Augmentation of vasoconstrictor responses to serotonin by acute and chronic factors: inhibition by ketanserin.

Serotonin induces constrictor responses on smooth muscle tissues from several vascular regions mainly by its interaction with serotonin-S2 receptor sites. The individual sensitivity of various blood vessels to serotonin may vary considerably. Serotonin (e.g. released from aggregating platelets) also induces vascular contractions by amplifying the response to other vasoactive substances. The vascular reactivity to serotonin can be markedly augmented by acute hypoxia (95% N2, 5% CO2; canine coronary arteries) and by cooling from 37 degrees to 29 degrees C (rabbit tibial and canine saphenous arteries). Blood vessels become hyperreactive to the vasoconstrictor component of serotonin in a number of disease states. Isolated perfused kidneys from spontaneously hypertensive rats (SHR) exhibit direct and indirect (amplifying) vasoconstrictor responses to serotonin. The amplifying effect of serotonin is significantly more pronounced in 6-month-old than in 2-month-old SHRs.

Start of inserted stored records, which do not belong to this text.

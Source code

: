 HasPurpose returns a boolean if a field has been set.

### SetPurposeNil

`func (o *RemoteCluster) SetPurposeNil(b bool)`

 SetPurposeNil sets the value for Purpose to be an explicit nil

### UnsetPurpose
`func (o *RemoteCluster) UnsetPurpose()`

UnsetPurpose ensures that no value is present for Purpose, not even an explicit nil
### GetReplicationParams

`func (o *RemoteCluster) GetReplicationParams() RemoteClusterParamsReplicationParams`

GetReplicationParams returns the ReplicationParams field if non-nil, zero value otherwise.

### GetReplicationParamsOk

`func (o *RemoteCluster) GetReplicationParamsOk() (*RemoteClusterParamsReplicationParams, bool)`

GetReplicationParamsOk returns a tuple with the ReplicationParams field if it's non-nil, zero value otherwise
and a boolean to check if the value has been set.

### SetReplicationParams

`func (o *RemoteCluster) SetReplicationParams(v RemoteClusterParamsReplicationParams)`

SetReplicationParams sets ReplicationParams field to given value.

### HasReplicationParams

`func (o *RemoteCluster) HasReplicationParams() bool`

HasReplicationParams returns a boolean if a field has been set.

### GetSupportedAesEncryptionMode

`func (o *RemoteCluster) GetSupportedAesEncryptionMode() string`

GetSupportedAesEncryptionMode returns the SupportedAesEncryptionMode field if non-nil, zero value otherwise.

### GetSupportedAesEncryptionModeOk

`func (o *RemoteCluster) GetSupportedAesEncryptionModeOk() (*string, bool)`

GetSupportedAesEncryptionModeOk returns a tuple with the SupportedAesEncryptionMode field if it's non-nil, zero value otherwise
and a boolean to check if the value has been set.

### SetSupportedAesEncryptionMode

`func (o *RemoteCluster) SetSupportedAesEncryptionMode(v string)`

Both the direct and indirect vasoconstrictor responses to serotonin, whether or not augmented by acute or chronic conditions, are inhibited by the serotonin-S2 receptor antagonist, ketanserin (4 X 10(-10) to 4 X 10(-7) mol/l). Both the hypersensitivity of vascular tissue to serotonin and the amplifying effect of the amine may greatly contribute to hypertension and other cardiovascular disorders.